I first snowboarded a few years ago, completing a ‘learn to snowboard in a day’ course at Tamworth Snow Dome – an indoor centre with the bonus of being real snow, not just a dry slope. I went with my sister (who was trying to impress her husband – an avid snowboarder) but she hated it and didn’t make it past the morning! I, however, fell in love with it, and have since done the odd day here and there, and been on two snow filled holidays to the Alps (most recently just last week).
There’s always the rivalry between skiers and snowboarders. Many times I’ve heard the quote ‘Skiing is easier to learn but harder to master; snowboarding is harder to learn but easier to master’. Having only done the latter I can’t really compare both, but what I can say is that while learning, I spent a LOT of time on the floor (with teeny tiny French children whizzing past me in ski school).
You start learning your toe edge and heel edge (facing up or down the mountain, digging the long edge of the board in to create a drag. Once you get confident with this, you then start building in turns, switching from one edge to the other. It’s a slow process and can be very frustrating, but the buzz you get from doing a run at speed and managing to turn successfully is incredible.
I took my fair share of bumps through the week and am still recovering from a couple of niggling injuries, but I can’t recommend it enough. Snowboarding is a great workout…straight away my legs were burning (too long on a heel edge and your quads will be screaming at you!) and it’s great training for your core to control your body and stay stable.

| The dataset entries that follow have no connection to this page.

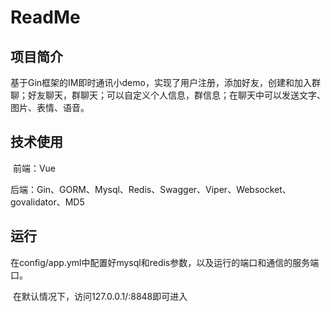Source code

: # ReadMe

## 项目简介

​	基于Gin框架的IM即时通讯小demo，实现了用户注册，添加好友，创建和加入群聊；好友聊天，群聊天；可以自定义个人信息，群信息；在聊天中可以发送文字、图片、表情、语音。

## 技术使用

​	前端：Vue

​	后端：Gin、GORM、Mysql、Redis、Swagger、Viper、Websocket、govalidator、MD5

## 运行

​	在config/app.yml中配置好mysql和redis参数，以及运行的端口和通信的服务端口。

​	在默认情况下，访问127.0.0.1/:8848即可进入
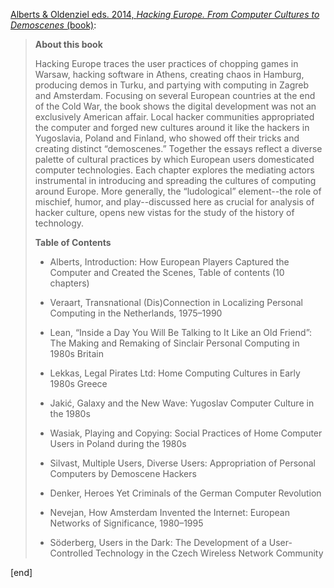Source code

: [Alberts & Oldenziel eds. 2014, _Hacking Europe. From Computer Cultures to Demoscenes_ (book)](http://www.springer.com/us/book/9781447154921):

> **About this book**
>
> Hacking Europe traces the user practices of chopping games in Warsaw, hacking software in Athens, creating chaos in Hamburg, producing demos in Turku, and partying with computing in Zagreb and Amsterdam. Focusing on several European countries at the end of the Cold War, the book shows the digital development was not an exclusively American affair. Local hacker communities appropriated the computer and forged new cultures around it like the hackers in Yugoslavia, Poland and Finland, who showed off their tricks and creating distinct “demoscenes.” Together the essays reflect a diverse palette of cultural practices by which European users domesticated computer technologies. Each chapter explores the mediating actors instrumental in introducing and spreading the cultures of computing around Europe. More generally, the “ludological” element--the role of mischief, humor, and play--discussed here as crucial for analysis of hacker culture, opens new vistas for the study of the history of technology.
>
> **Table of Contents**
>
>  * Alberts, Introduction: How European Players Captured the Computer and Created the Scenes, Table of contents (10 chapters)
> 
>  * Veraart, Transnational (Dis)Connection in Localizing Personal Computing in the Netherlands, 1975–1990
> 
>  * Lean, “Inside a Day You Will Be Talking to It Like an Old Friend”: The Making and Remaking of Sinclair Personal Computing in 1980s Britain
> 
>  * Lekkas, Legal Pirates Ltd: Home Computing Cultures in Early 1980s Greece
> 
>  * Jakić, Galaxy and the New Wave: Yugoslav Computer Culture in the 1980s
> 
>  * Wasiak, Playing and Copying: Social Practices of Home Computer Users in Poland during the 1980s
> 
>  * Silvast, Multiple Users, Diverse Users: Appropriation of Personal Computers by Demoscene Hackers
> 
>  * Denker, Heroes Yet Criminals of the German Computer Revolution
> 
>  * Nevejan, How Amsterdam Invented the Internet: European Networks of Significance, 1980–1995
> 
>  * Söderberg, Users in the Dark: The Development of a User-Controlled Technology in the Czech Wireless Network Community

[end]

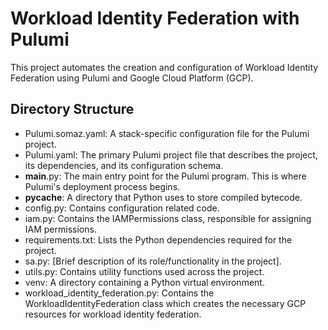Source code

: # Workload Identity Federation with Pulumi
This project automates the creation and configuration of Workload Identity Federation using Pulumi and Google Cloud Platform (GCP).

## Directory Structure
- Pulumi.somaz.yaml: A stack-specific configuration file for the Pulumi project.
- Pulumi.yaml: The primary Pulumi project file that describes the project, its dependencies, and its configuration schema.
- __main__.py: The main entry point for the Pulumi program. This is where Pulumi's deployment process begins.
- __pycache__: A directory that Python uses to store compiled bytecode.
- config.py: Contains configuration related code.
- iam.py: Contains the IAMPermissions class, responsible for assigning IAM permissions.
- requirements.txt: Lists the Python dependencies required for the project.
- sa.py: [Brief description of its role/functionality in the project].
- utils.py: Contains utility functions used across the project.
- venv: A directory containing a Python virtual environment.
- workload_identity_federation.py: Contains the WorkloadIdentityFederation class which creates the necessary GCP resources for workload identity federation.


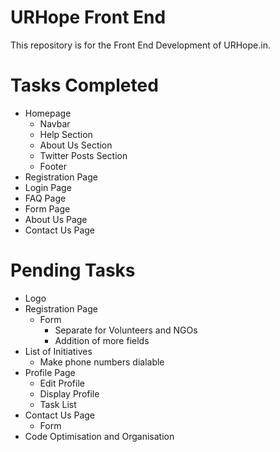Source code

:# URHope Front End
This repository is for the Front End Development of URHope.in.

# Tasks Completed
- Homepage
  - Navbar
  - Help Section
  - About Us Section
  - Twitter Posts Section
  - Footer
- Registration Page
- Login Page
- FAQ Page
- Form Page
- About Us Page
- Contact Us Page

# Pending Tasks  
- Logo
- Registration Page
  - Form 
    - Separate for Volunteers and NGOs
    - Addition of more fields
- List of Initiatives
  - Make phone numbers dialable
- Profile Page
  - Edit Profile
  - Display Profile
  - Task List
- Contact Us Page
  - Form
- Code Optimisation and Organisation
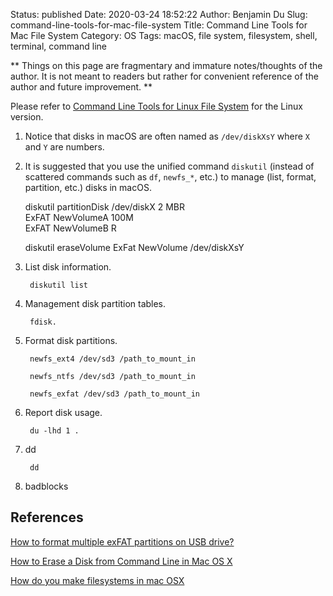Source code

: Status: published
Date: 2020-03-24 18:52:22
Author: Benjamin Du
Slug: command-line-tools-for-mac-file-system
Title: Command Line Tools for Mac File System
Category: OS
Tags: macOS, file system, filesystem, shell, terminal, command line

**
Things on this page are fragmentary and immature notes/thoughts of the author.
It is not meant to readers but rather for convenient reference of the author and future improvement.
**


Please refer to
[Command Line Tools for Linux File System](http://www.legendu.net/misc/blog/command-line-tools-for-linux-file-system/)
for the Linux version.


1. Notice that disks in macOS are often named as `/dev/diskXsY`
    where `X` and `Y` are numbers.

1. It is suggested that you use the unified command `diskutil` 
    (instead of scattered commands such as `df`, `newfs_*`, etc.)
    to manage (list, format, partition, etc.) disks in macOS.

    diskutil partitionDisk /dev/diskX 2 MBR \
        ExFAT NewVolumeA 100M \
        ExFAT NewVolumeB R

    diskutil eraseVolume ExFat NewVolume /dev/diskXsY


1. List disk information.

        diskutil list

2. Management disk partition tables.

        fdisk.

3. Format disk partitions.

        newfs_ext4 /dev/sd3 /path_to_mount_in

        newfs_ntfs /dev/sd3 /path_to_mount_in

        newfs_exfat /dev/sd3 /path_to_mount_in

4. Report disk usage.

        du -lhd 1 .

5. dd

        dd

6. badblocks

## References

[How to format multiple exFAT partitions on USB drive?](https://apple.stackexchange.com/questions/218818/how-to-format-multiple-exfat-partitions-on-usb-drive)

[How to Erase a Disk from Command Line in Mac OS X](https://osxdaily.com/2016/08/30/erase-disk-command-line-mac/)

[How do you make filesystems in mac OSX](https://unix.stackexchange.com/questions/271826/how-do-you-make-filesystems-in-mac-osx)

The floor will become your best friend, but don’t be afraid of falling; tensing up too much will just make it worse and harder to control, and you’ll realise hitting the deck isn’t that bad after all. Every morning my body ached, I could barely make it up the stairs and wished for bed, but once you’ve done a couple of light runs to warm up you forget all that. The amazing views from the top of the mountain make it all worthwhile anyway, and if all that fails there’s always some après-ski to soothe the pain.
If you don’t want to commit to a full snow holiday, check out your nearest indoor snow centre. It’s a great way to get a taste of it, and if you go off peak (summertime) you can get great offers. Most centres will do group lessons (generally you’ll need to be a competent boarder before they let you free in recreational time) but if you can get a group of friends to go, you can get a private lesson between you which will save money and probably be a good laugh.
I warn you though…it will be addictive!